The lines wanted are those in the data below that include "directory".

<<<<

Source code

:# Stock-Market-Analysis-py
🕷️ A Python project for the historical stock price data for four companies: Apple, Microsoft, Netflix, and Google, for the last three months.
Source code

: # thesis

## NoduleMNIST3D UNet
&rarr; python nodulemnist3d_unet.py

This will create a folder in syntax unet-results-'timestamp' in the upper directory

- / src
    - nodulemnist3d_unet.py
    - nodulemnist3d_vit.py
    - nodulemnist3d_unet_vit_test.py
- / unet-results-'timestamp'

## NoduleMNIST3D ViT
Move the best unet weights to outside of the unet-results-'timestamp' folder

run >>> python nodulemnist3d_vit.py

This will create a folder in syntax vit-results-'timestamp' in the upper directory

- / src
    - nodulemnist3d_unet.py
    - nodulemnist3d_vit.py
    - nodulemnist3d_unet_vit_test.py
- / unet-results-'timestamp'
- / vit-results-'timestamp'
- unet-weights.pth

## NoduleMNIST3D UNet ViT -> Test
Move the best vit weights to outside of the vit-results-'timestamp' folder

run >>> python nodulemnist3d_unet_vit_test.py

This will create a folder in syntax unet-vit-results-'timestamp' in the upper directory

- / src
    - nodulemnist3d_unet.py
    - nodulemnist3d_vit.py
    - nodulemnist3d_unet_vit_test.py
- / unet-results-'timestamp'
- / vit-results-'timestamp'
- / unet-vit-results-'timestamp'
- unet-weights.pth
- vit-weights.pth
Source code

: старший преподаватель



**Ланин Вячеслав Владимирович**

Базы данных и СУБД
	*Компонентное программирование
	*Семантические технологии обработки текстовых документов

>>>>

(Answer to this task):
This will create a folder in syntax unet-results-'timestamp' in the upper directory
This will create a folder in syntax vit-results-'timestamp' in the upper directory
This will create a folder in syntax unet-vit-results-'timestamp' in the upper directory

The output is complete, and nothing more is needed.